▶ **YOUR INSTRUCTIONS**
Please write out every record exactly, but keep any images out of it.

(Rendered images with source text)
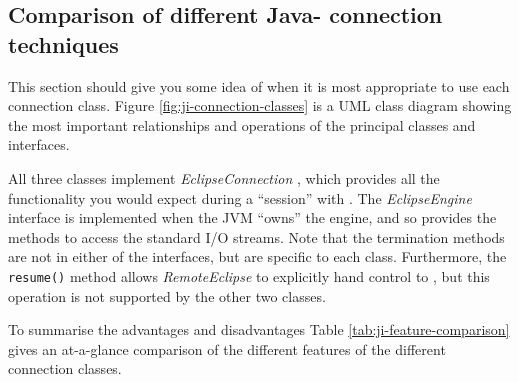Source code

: \subsection{Comparison of different Java-{\eclipse} connection techniques}
\label{sec:ji-compare-connection-classes}
This section should give you some idea of when it is most appropriate
to use each connection class. Figure \ref{fig:ji-connection-classes}
is a UML class diagram showing the most important relationships and
operations of the principal classes and interfaces. 

All three classes implement {\it EclipseConnection}
, which provides all the functionality
you would expect during a ``session'' with {\eclipse}. The {\it
EclipseEngine} interface  is implemented
when the JVM ``owns'' the {\eclipse} engine, and so provides the methods to
access the standard I/O streams. Note that the termination methods are not
in either of the interfaces, but are specific to each class. Furthermore,
the {\tt resume()} method allows {\it RemoteEclipse} to explicitly hand
control to {\eclipse}, but this operation is not supported by the other two
classes.

To summarise the advantages and disadvantages Table
\ref{tab:ji-feature-comparison} gives an at-a-glance comparison of the
different features of the different connection
classes.

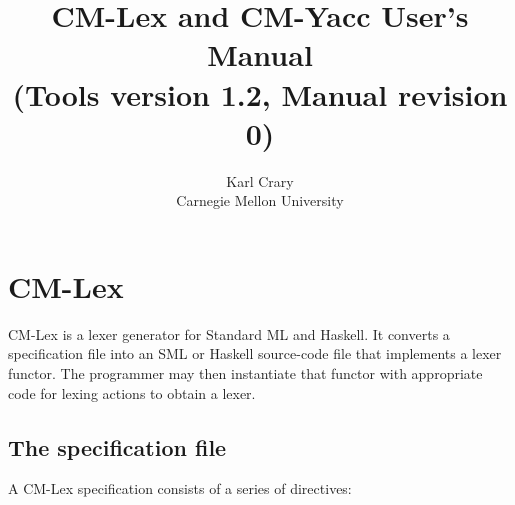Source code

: \documentclass[10pt]{article}
\title{CM-Lex and CM-Yacc User's Manual \\ \Large
(Tools version 1.2, Manual revision 0)}
\author{Karl Crary \\ Carnegie Mellon University}
\begin{document}
\maketitle

\section{CM-Lex}

CM-Lex is a lexer generator for Standard ML and Haskell.  It converts
a specification file into an SML or Haskell source-code file that
implements a lexer functor.  The programmer may then instantiate that
functor with appropriate code for lexing actions to obtain a lexer.

\subsection{The specification file}

A CM-Lex specification consists of a series of directives:
\end{document}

▶ **TASK ANSWER**
Source code

: \subsection{Comparison of different Java-{\eclipse} connection techniques}
\label{sec:ji-compare-connection-classes}
This section should give you some idea of when it is most appropriate
to use each connection class. Figure \ref{fig:ji-connection-classes}
is a UML class diagram showing the most important relationships and
operations of the principal classes and interfaces. 

All three classes implement {\it EclipseConnection}
, which provides all the functionality
you would expect during a ``session'' with {\eclipse}. The {\it
EclipseEngine} interface  is implemented
when the JVM ``owns'' the {\eclipse} engine, and so provides the methods to
access the standard I/O streams. Note that the termination methods are not
in either of the interfaces, but are specific to each class. Furthermore,
the {\tt resume()} method allows {\it RemoteEclipse} to explicitly hand
control to {\eclipse}, but this operation is not supported by the other two
classes.

To summarise the advantages and disadvantages Table
\ref{tab:ji-feature-comparison} gives an at-a-glance comparison of the
different features of the different connection
classes.

Source code

: \documentclass[10pt]{article}
\title{CM-Lex and CM-Yacc User's Manual \\ \Large
(Tools version 1.2, Manual revision 0)}
\author{Karl Crary \\ Carnegie Mellon University}
\begin{document}
\maketitle

\section{CM-Lex}

CM-Lex is a lexer generator for Standard ML and Haskell.  It converts
a specification file into an SML or Haskell source-code file that
implements a lexer functor.  The programmer may then instantiate that
functor with appropriate code for lexing actions to obtain a lexer.

\subsection{The specification file}

A CM-Lex specification consists of a series of directives:
\end{document}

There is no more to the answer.